Second, any income stream generated by a project like this is a concrete way to verify that you are actually, indeed, being read. What an ego boost. If someone clicks on an ad, then it means that they saw my blog. Accidently or on purpose, it doesn't matter. The hole in this theory is that you could have run across someone who randomly clicks on ads, thereby never actually reading anything. And there are those who belive that, in my case, not reading is as it should be, but I hate those guys anyway, so who cares. I digress.

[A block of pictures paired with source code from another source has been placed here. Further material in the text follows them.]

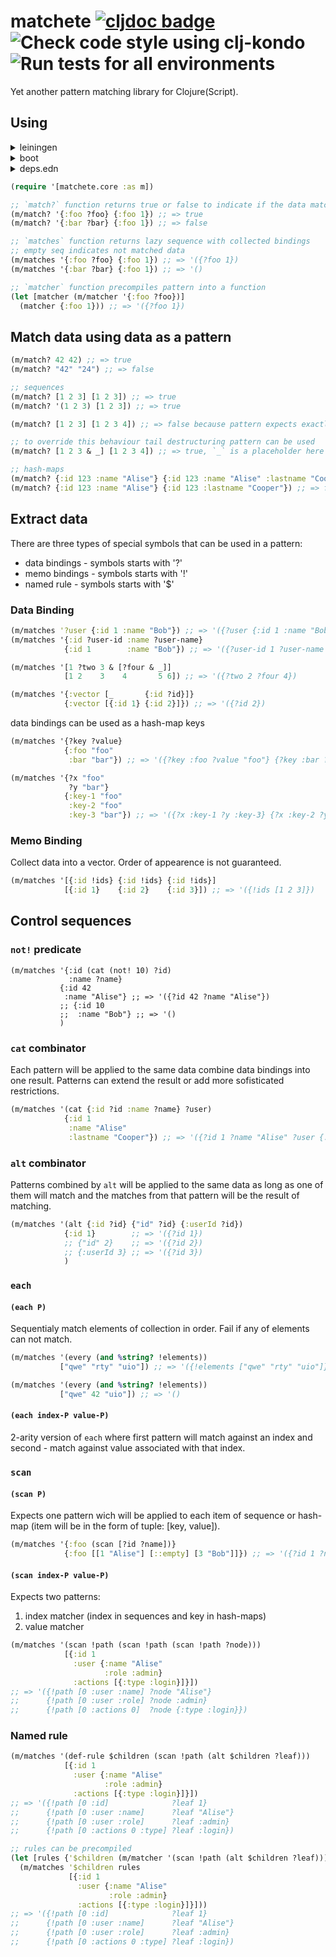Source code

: # matchete [![cljdoc badge](https://cljdoc.org/badge/io.xapix/matchete)](https://cljdoc.org/d/io.xapix/matchete/CURRENT) ![Check code style using clj-kondo](https://github.com/xapix-io/matchete/workflows/Check%20code%20style%20using%20clj-kondo/badge.svg?branch=master) ![Run tests for all environments](https://github.com/xapix-io/matchete/workflows/Run%20tests%20for%20all%20environments/badge.svg?branch=master)

Yet another pattern matching library for Clojure(Script).

## Using

<details><summary>leiningen</summary>
<p>

```
[io.xapix/matchete "1.1.0"]
```

</p>
</details>

<details><summary>boot</summary>
<p>

```
(set-env! :dependencies #(conj % [io.xapix/matchete "1.1.0"]))
```

</p>
</details>

<details><summary>deps.edn</summary>
<p>

```
{:deps {io.xapix/matchete {:mvn/version "1.1.0"}}}
```

</p>
</details>

```clojure
(require '[matchete.core :as m])

;; `match?` function returns true or false to indicate if the data matches the pattern
(m/match? '{:foo ?foo} {:foo 1}) ;; => true
(m/match? '{:bar ?bar} {:foo 1}) ;; => false

;; `matches` function returns lazy sequence with collected bindings
;; empty seq indicates not matched data
(m/matches '{:foo ?foo} {:foo 1}) ;; => '({?foo 1})
(m/matches '{:bar ?bar} {:foo 1}) ;; => '()

;; `matcher` function precompiles pattern into a function
(let [matcher (m/matcher '{:foo ?foo})]
  (matcher {:foo 1})) ;; => '({?foo 1})
```

## Match data using data as a pattern

```clojure
(m/match? 42 42) ;; => true
(m/match? "42" "24") ;; => false

;; sequences
(m/match? [1 2 3] [1 2 3]) ;; => true
(m/match? '(1 2 3) [1 2 3]) ;; => true

(m/match? [1 2 3] [1 2 3 4]) ;; => false because pattern expects exactly 3 elements

;; to override this behaviour tail destructuring pattern can be used
(m/match? [1 2 3 & _] [1 2 3 4]) ;; => true, `_` is a placeholder here that will match to any provided data

;; hash-maps
(m/match? {:id 123 :name "Alise"} {:id 123 :name "Alise" :lastname "Cooper"}) ;; => true
(m/match? {:id 123 :name "Alise"} {:id 123 :lastname "Cooper"}) ;; => false because `:name` key is missing
```

## Extract data

There are three types of special symbols that can be used in a pattern:

* data bindings - symbols starts with '?'
* memo bindings - symbols starts with '!'
* named rule - symbols starts with '$'

### Data Binding

```clojure
(m/matches '?user {:id 1 :name "Bob"}) ;; => '({?user {:id 1 :name "Bob"}})
(m/matches '{:id ?user-id :name ?user-name}
            {:id 1        :name "Bob"}) ;; => '({?user-id 1 ?user-name "Bob"})

(m/matches '[1 ?two 3 & [?four & _]]
            [1 2    3    4       5 6]) ;; => '({?two 2 ?four 4})

(m/matches '{:vector [_       {:id ?id}]}
            {:vector [{:id 1} {:id 2}]}) ;; => '({?id 2})
```

data bindings can be used as a hash-map keys

```clojure
(m/matches '{?key ?value}
            {:foo "foo"
             :bar "bar"}) ;; => '({?key :foo ?value "foo"} {?key :bar ?value "bar"})

(m/matches '{?x "foo"
             ?y "bar"}
            {:key-1 "foo"
             :key-2 "foo"
             :key-3 "bar"}) ;; => '({?x :key-1 ?y :key-3} {?x :key-2 ?y :key-3})
```

### Memo Binding

Collect data into a vector. Order of appearence is not guaranteed.

```clojure
(m/matches '[{:id !ids} {:id !ids} {:id !ids}]
            [{:id 1}    {:id 2}    {:id 3}]) ;; => '({!ids [1 2 3]})
```

## Control sequences

### `not!` predicate

```
(m/matches '{:id (cat (not! 10) ?id)
             :name ?name}
           {:id 42
            :name "Alise"} ;; => '({?id 42 ?name "Alise"})
           ;; {:id 10
           ;;  :name "Bob"} ;; => '()
           )
```

### `cat` combinator

Each pattern will be applied to the same data combine data bindings into one result. Patterns can extend the result or add more sofisticated restrictions.

```clojure
(m/matches '(cat {:id ?id :name ?name} ?user)
            {:id 1
             :name "Alise"
             :lastname "Cooper"}) ;; => '({?id 1 ?name "Alise" ?user {:id 1 :name "Alise" :lastname "Cooper"}})
```

### `alt` combinator

Patterns combined by `alt` will be applied to the same data as long as one of them will match and the matches from that pattern will be the result of matching.

```clojure
(m/matches '(alt {:id ?id} {"id" ?id} {:userId ?id})
            {:id 1}        ;; => '({?id 1})
            ;; {"id" 2}    ;; => '({?id 2})
            ;; {:userId 3} ;; => '({?id 3})
            )
```

### `each`

#### `(each P)`

Sequentialy match elements of collection in order. Fail if any of elements can not match.

```clojure
(m/matches '(every (and %string? !elements))
           ["qwe" "rty" "uio"]) ;; => '({!elements ["qwe" "rty" "uio"]})

(m/matches '(every (and %string? !elements))
           ["qwe" 42 "uio"]) ;; => '()
```

#### `(each index-P value-P)`

2-arity version of `each` where first pattern will match against an index and second - match against value associated with that index.

### `scan`

#### `(scan P)`

Expects one pattern wich will be applied to each item of sequence or hash-map (item will be in the form of tuple: [key, value]).

```clojure
(m/matches '{:foo (scan [?id ?name])}
            {:foo [[1 "Alise"] [::empty] [3 "Bob"]]}) ;; => '({?id 1 ?name "Alise"} {?id 3 ?name "Bob"})'
```

#### `(scan index-P value-P)`

Expects two patterns:

  1. index matcher (index in sequences and key in hash-maps)
  1. value matcher

```clojure
(m/matches '(scan !path (scan !path (scan !path ?node)))
            [{:id 1
              :user {:name "Alise"
                     :role :admin}
              :actions [{:type :login}]}])
;; => '({!path [0 :user :name] ?node "Alise"}
;;      {!path [0 :user :role] ?node :admin}
;;      {!path [0 :actions 0]  ?node {:type :login}})
```

### Named rule

```clojure
(m/matches '(def-rule $children (scan !path (alt $children ?leaf)))
            [{:id 1
              :user {:name "Alise"
                     :role :admin}
              :actions [{:type :login}]}])
;; => '({!path [0 :id]              ?leaf 1}
;;      {!path [0 :user :name]      ?leaf "Alise"}
;;      {!path [0 :user :role]      ?leaf :admin}
;;      {!path [0 :actions 0 :type] ?leaf :login})

;; rules can be precompiled
(let [rules {'$children (m/matcher '(scan !path (alt $children ?leaf)))}]
  (m/matches '$children rules
             [{:id 1
               :user {:name "Alise"
                      :role :admin}
               :actions [{:type :login}]}]))
;; => '({!path [0 :id]              ?leaf 1}
;;      {!path [0 :user :name]      ?leaf "Alise"}
;;      {!path [0 :user :role]      ?leaf :admin}
;;      {!path [0 :actions 0 :type] ?leaf :login})
```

Everyone who ever wrote something wants to know it was read, by someone. A grade-schooler with an English essay has the same wish as a famous author. Both want someone to read and acknowledge their stuff. Granted, if you publish 10,000 copies of a book, you stand a better chance of having an audience, but a much diminished possibility of getting a bunch of them back with red pencil marks all over them.